The hour ride to the airport was two old friends talking. I asked Phillip to tell me his memories of the five years. When we met Phillip could speak very limited English. Connie, Erin, Cailin and I (along with countless DVDs) were his English teachers.

Philip had no trouble filling the hour. A skillful raconteur, he held forth, only hesitating to ask if I remembered each example or incident. His love for our family was clear – the kindness and respect he received from “laoban” (Connie), his sadness when Erin cried in the car after a basketball loss, the night he followed Cailin and her boyfriend from afar as they walked the Bund at 2am after a big dance. He was worried that maybe “a short guy from Xinjiang” would try to pick their pockets or harm them but he was very sensitive to Cailin not thinking he was treating her like a child. I was never clear about some of Phillip’s prejudices – in his mind almost all crimes in Shanghai are committed by “short people” from the far western province. The highest compliment came when he said that watching our family taught him to treat his wife differently – less dominant. He was always surprised that I was the boss at the office but had no trouble letting Connie make decisions without “asking for permission”. I explained this as normal in America. Philip and I nicknamed Connie laoban (“boss”) after he worked for us about six months.
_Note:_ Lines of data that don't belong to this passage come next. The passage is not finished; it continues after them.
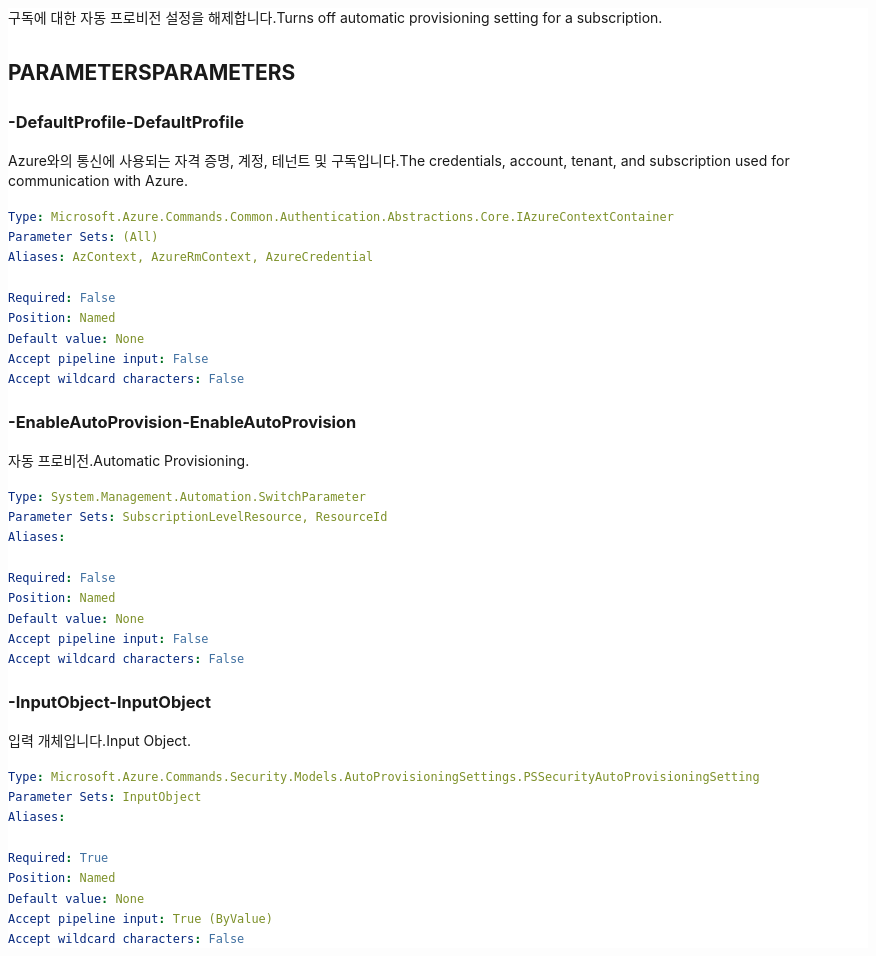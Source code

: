 <span data-ttu-id="cd19e-116">구독에 대한 자동 프로비전 설정을 해제합니다.</span><span class="sxs-lookup"><span data-stu-id="cd19e-116">Turns off automatic provisioning setting for a subscription.</span></span>

## <span data-ttu-id="cd19e-117">PARAMETERS</span><span class="sxs-lookup"><span data-stu-id="cd19e-117">PARAMETERS</span></span>

### <span data-ttu-id="cd19e-118">-DefaultProfile</span><span class="sxs-lookup"><span data-stu-id="cd19e-118">-DefaultProfile</span></span>
<span data-ttu-id="cd19e-119">Azure와의 통신에 사용되는 자격 증명, 계정, 테넌트 및 구독입니다.</span><span class="sxs-lookup"><span data-stu-id="cd19e-119">The credentials, account, tenant, and subscription used for communication with Azure.</span></span>

```yaml
Type: Microsoft.Azure.Commands.Common.Authentication.Abstractions.Core.IAzureContextContainer
Parameter Sets: (All)
Aliases: AzContext, AzureRmContext, AzureCredential

Required: False
Position: Named
Default value: None
Accept pipeline input: False
Accept wildcard characters: False
```

### <span data-ttu-id="cd19e-120">-EnableAutoProvision</span><span class="sxs-lookup"><span data-stu-id="cd19e-120">-EnableAutoProvision</span></span>
<span data-ttu-id="cd19e-121">자동 프로비전.</span><span class="sxs-lookup"><span data-stu-id="cd19e-121">Automatic Provisioning.</span></span>

```yaml
Type: System.Management.Automation.SwitchParameter
Parameter Sets: SubscriptionLevelResource, ResourceId
Aliases:

Required: False
Position: Named
Default value: None
Accept pipeline input: False
Accept wildcard characters: False
```

### <span data-ttu-id="cd19e-122">-InputObject</span><span class="sxs-lookup"><span data-stu-id="cd19e-122">-InputObject</span></span>
<span data-ttu-id="cd19e-123">입력 개체입니다.</span><span class="sxs-lookup"><span data-stu-id="cd19e-123">Input Object.</span></span>

```yaml
Type: Microsoft.Azure.Commands.Security.Models.AutoProvisioningSettings.PSSecurityAutoProvisioningSetting
Parameter Sets: InputObject
Aliases:

Required: True
Position: Named
Default value: None
Accept pipeline input: True (ByValue)
Accept wildcard characters: False
```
 Phillip and his wife wanted to have children but were unable. In his heart, he adopted Erin and Cailin. He often said that our dog Yuki was the “luckiest dog in China” born on the street in Shanghai and then being adopted by a family that gave her air con 24/7 and a maid. When Philip spent a couple days trying to find a pet container for Yuki’s flight to the US, he referred to it as Yuki’s “business” seat.

As we pulled in front of the airport, I got my first real words of the hour in – I thanked Phillip for five years of friendship, great service, and a local perspective on the good and bad of his country. My parting words were that the friendship would remain even if he decided to leave our company when his driving assignment became more “normal” as an office driver rather than a family driver. I walked away knowing that our family had changed Phillip’s life and that he had an equal impact on us. 

I called Connie from the lounge and put my “travel face” on. Two, more than ten hour flights and a five hour layover would give me plenty of time to process the events of the past few weeks.

Nov 20th

I landed in Charlotte and went to customs with a landing card that said “US resident” – it felt strange since the last time that happened was almost 11 years ago.